OrtiInReteFVG

22-12-2017


Si è concluso il ciclo di incontri promossi da ARCI Servizio Civile, Legambiente e dall’Associazione Il Progetto, con il supporto della Regione Friuli Venezia Giulia, dedicati alla valorizzazione di iniziative e attività volte alla coltivazione e alla cura del paesaggio, e che ha fatto emergere esperienze sempre più diffuse sul territorio regionale con il fine di creare una rete di conoscenze condivise.

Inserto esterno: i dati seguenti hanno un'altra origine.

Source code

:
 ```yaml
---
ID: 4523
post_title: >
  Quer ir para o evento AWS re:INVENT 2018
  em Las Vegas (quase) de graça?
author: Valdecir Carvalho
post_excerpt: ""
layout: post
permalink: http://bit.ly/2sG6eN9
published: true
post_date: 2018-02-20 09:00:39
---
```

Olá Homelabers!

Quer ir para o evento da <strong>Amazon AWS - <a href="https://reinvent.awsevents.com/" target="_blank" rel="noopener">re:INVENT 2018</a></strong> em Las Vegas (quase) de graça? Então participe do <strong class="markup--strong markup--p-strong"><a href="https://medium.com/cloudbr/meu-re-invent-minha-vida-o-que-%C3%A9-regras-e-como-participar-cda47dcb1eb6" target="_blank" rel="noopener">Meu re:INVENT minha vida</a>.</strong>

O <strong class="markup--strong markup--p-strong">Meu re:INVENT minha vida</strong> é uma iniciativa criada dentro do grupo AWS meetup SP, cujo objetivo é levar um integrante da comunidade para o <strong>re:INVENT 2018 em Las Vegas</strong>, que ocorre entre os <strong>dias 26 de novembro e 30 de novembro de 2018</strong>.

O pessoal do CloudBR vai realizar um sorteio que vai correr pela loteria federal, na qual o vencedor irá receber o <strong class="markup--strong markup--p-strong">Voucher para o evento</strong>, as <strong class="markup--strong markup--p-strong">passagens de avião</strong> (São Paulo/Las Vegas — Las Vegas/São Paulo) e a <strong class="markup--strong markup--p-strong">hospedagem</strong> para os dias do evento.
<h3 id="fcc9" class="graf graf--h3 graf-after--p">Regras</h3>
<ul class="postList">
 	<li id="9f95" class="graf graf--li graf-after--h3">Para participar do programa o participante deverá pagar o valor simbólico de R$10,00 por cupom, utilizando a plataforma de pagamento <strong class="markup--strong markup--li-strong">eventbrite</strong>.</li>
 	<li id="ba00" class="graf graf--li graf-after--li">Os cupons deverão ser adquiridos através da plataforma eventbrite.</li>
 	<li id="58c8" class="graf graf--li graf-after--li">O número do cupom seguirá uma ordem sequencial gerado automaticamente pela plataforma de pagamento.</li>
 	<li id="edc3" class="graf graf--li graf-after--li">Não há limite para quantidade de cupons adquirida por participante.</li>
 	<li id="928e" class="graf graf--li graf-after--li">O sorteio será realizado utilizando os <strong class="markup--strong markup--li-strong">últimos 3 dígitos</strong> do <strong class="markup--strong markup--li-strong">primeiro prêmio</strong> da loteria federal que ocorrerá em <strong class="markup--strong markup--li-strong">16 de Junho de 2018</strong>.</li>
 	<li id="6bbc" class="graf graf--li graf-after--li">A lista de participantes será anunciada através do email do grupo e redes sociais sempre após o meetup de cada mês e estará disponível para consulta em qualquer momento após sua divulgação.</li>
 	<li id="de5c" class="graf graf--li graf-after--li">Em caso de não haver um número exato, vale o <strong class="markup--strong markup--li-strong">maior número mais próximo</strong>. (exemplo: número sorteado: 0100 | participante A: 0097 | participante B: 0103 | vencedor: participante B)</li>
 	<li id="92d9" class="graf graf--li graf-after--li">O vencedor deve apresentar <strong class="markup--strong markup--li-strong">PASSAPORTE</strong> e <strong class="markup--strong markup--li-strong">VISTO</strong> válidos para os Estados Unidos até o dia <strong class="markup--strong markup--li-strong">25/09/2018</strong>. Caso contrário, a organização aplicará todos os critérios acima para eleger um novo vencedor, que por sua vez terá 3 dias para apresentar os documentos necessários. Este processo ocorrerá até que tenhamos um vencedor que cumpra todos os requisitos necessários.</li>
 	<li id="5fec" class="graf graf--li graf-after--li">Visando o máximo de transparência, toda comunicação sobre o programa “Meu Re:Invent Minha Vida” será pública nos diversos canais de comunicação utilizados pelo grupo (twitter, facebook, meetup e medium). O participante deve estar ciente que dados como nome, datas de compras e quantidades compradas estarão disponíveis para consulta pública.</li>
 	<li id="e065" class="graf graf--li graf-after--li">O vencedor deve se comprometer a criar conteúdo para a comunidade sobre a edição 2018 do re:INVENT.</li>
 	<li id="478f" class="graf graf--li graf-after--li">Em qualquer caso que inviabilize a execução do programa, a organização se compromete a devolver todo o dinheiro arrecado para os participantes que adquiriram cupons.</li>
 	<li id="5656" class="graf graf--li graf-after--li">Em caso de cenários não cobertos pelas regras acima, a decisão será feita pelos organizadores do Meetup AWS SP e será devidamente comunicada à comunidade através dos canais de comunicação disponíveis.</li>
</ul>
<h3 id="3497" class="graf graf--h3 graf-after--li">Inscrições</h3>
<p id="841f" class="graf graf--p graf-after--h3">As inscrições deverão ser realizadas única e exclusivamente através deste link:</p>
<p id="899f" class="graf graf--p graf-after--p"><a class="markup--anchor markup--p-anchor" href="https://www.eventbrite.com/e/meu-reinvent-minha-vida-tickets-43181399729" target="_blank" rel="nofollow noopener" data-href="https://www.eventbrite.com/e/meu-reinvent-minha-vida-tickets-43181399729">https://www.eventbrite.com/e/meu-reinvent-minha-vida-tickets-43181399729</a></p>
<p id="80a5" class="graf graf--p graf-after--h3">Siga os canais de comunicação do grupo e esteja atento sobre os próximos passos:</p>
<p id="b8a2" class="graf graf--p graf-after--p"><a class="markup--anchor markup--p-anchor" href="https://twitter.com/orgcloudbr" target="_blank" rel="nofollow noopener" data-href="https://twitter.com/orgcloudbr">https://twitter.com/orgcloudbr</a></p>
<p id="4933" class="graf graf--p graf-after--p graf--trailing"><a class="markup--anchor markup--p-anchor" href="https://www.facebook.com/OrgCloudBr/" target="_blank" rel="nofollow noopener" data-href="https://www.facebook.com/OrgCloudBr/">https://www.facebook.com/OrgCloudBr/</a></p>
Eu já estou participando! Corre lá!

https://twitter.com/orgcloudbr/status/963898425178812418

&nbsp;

Con il termine di OrtiInRete, si è voluto infatti sottolineare le buone pratiche relative alla creazione e gestione di orti sociali, ma anche di giardini pubblici, intesi sia come spazi comuni ma anche come piccoli ambiti privati, trasformati in luoghi dove coltivare ma anche “coltivarsi” nei termini di un ritrovato equilibrio tra uomo e natura, e anche socializzare, condividendo cibo e bellezza, attraverso la valorizzazione e l’utilizzo dei beni comuni, creando anche opportunità per la creazione delle filiere corte, base fondamentale per la divulgazione della cultura del buon vivere e dell’educazione al cibo, della biodiversità e del consumo consapevole.

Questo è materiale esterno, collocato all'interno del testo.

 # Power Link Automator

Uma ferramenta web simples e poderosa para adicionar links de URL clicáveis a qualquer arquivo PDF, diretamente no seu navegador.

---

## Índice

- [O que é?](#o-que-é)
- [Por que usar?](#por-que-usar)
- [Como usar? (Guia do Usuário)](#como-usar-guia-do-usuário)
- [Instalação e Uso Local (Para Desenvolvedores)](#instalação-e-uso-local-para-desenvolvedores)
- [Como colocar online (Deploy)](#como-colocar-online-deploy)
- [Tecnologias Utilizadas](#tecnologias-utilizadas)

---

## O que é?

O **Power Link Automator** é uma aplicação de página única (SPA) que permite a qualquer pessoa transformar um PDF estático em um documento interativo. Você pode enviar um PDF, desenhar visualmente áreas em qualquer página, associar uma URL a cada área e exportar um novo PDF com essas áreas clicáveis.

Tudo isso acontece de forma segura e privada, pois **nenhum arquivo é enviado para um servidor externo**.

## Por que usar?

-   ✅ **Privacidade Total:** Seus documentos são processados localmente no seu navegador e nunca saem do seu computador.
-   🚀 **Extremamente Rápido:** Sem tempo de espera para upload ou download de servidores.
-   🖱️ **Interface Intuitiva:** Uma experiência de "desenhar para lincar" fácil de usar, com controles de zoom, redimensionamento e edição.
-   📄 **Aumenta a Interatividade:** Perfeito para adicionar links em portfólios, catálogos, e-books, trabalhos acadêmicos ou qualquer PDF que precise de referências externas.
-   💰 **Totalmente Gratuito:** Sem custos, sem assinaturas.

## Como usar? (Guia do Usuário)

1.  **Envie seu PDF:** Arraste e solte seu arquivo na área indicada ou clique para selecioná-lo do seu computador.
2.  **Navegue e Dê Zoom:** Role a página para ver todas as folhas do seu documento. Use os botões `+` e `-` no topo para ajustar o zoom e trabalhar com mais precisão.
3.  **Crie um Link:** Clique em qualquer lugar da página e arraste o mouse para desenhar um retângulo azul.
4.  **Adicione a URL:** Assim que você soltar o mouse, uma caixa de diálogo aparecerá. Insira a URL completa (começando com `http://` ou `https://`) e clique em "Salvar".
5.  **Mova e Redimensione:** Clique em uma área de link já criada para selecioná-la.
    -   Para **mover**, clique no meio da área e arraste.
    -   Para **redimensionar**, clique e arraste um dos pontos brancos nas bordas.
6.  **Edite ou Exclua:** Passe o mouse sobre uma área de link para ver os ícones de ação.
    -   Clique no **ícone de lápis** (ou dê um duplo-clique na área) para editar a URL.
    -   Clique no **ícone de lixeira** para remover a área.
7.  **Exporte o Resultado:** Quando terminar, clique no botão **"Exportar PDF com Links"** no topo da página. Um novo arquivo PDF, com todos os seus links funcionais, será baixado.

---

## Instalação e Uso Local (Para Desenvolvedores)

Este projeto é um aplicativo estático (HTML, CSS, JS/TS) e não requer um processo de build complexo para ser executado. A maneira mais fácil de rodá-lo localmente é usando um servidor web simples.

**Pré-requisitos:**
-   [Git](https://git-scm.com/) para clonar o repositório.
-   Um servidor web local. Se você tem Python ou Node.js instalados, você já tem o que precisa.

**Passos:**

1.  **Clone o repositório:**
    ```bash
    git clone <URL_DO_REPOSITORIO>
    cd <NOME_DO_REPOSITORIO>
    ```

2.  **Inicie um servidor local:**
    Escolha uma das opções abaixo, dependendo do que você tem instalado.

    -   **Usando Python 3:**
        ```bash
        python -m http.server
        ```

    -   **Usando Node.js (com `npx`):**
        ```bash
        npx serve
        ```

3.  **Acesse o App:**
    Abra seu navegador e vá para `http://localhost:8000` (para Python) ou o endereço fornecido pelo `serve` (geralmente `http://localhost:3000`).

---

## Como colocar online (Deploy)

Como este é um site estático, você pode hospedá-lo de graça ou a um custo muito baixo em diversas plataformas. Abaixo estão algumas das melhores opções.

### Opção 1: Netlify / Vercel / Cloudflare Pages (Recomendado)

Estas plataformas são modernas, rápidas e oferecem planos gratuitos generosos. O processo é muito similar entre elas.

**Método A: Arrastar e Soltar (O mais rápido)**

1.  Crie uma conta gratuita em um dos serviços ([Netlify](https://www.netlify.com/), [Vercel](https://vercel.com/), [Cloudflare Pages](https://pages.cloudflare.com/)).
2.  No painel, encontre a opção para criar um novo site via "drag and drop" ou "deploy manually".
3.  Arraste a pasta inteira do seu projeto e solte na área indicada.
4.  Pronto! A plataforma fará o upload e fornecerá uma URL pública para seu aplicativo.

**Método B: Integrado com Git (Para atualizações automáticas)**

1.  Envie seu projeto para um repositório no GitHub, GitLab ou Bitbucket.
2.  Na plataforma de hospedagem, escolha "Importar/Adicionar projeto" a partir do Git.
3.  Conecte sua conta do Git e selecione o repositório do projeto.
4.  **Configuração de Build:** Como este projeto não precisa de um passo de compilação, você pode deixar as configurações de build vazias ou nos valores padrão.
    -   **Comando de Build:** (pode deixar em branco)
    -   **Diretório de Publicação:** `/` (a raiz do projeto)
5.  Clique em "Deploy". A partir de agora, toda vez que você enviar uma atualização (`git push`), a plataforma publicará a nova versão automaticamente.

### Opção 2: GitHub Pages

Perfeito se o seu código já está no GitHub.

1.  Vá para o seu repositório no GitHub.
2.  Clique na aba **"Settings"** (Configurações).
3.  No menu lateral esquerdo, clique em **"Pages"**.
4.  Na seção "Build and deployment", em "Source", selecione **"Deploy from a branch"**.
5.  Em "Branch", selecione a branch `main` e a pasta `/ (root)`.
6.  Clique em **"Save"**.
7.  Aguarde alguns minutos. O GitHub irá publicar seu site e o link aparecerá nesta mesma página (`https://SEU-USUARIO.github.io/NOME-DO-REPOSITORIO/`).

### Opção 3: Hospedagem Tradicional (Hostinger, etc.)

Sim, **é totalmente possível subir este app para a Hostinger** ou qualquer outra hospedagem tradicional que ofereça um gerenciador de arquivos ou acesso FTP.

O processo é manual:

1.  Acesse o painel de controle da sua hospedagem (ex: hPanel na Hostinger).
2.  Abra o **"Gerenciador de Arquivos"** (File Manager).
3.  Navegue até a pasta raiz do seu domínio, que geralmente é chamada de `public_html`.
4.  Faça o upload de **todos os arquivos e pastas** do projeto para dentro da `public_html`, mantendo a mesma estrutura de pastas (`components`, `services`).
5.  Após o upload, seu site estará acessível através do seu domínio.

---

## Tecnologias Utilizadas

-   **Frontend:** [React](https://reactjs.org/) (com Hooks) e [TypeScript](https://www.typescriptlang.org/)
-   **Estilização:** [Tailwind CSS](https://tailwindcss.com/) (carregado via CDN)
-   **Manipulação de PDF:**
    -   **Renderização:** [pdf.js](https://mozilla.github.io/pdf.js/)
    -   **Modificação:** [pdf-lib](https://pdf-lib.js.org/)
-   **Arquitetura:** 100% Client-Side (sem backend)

Il ciclo di incontri, itinerante, è partito con il primo appuntamento il 19 ottobre a Trieste nel Padiglione “I” del Parco di San Giovanni (Ex O.P.P.), dove sono state presentate le esperienze condotte dagli Orti Sociali di Trieste, dagli Orti Urbani di Pordenone e da “Il gno ort” di Castelnovo del Friuli, presente Giannino Cozzi, ideatore e promotore della manifestazione in collaborazione con l’Associazione “Le Rivindicules” di Castelnovo del Friuli. Il secondo incontro, organizzato in collaborazione con Erpac - Musei Provinciali di Gorizia, si è tenuto sabato 11 novembre a Gorizia, presso il salone d’onore di palazzo Attems Petzenstein, sede dei Musei Provinciali, con la partecipazione del prof. Enos Costantini, storico dell’agricoltura, che ha tenuto una conferenza dedicata ai mutamenti del concetto di coltivazione, e la presentazione, da parte di Annalisa Marini, dell’attività dell’Associazione “La Compagnia delle Rose” di Pordenone, promotrice di importanti giardini pubblici ideati secondo un concetto di partecipazione attiva della cittadinanza. All’incontro hanno inoltre partecipato Raffaella Sgubin, per l’Erpac, nonché Legambiente di Gorizia, ricordando l’esperienza goriziana degli “Orti Scolastici”, che ha interessato anche il giardino storico di palazzo Attems Petzenstein, e Isabella Reale, per il Progetto. L’ultimo incontro si è tenuto 13 dicembre 2017 presso Villa Sulis, in località Vigna a Castelnovo del Friuli, e in questo contesto, dopo l’introduzione del sindaco Juri Del Toso, Gianfranco Cozzi, fondatore dell’Associazione Il Progetto, e Mauro Bisaro, presidente, hanno brevemente ripercorso le iniziative promosse negli anni, dalla Carovana nel tempo, affidata alle competenze del prof. Arch. Moreno Baccichet, che ha dato il via ai ragionamenti di progettazione partecipata nei territori di Castelnovo del Friuli e di Pinzano al Tagliamento, preliminari alla formulazione della “Carta del Paesaggio”, per lanciare infine il progetto di OrtiInRete, un censimento di tutte le esperienze di buone pratiche con finalità ecosostenibili e solidaristiche attive. Ha seguito un’ampia relazione di Moreno Baccichet sul tema delle trasformazioni del paesaggio con particolare attenzione alla pedemontana, e in relazione alle varie pratiche agricole e alla gestione del territorio boschivo.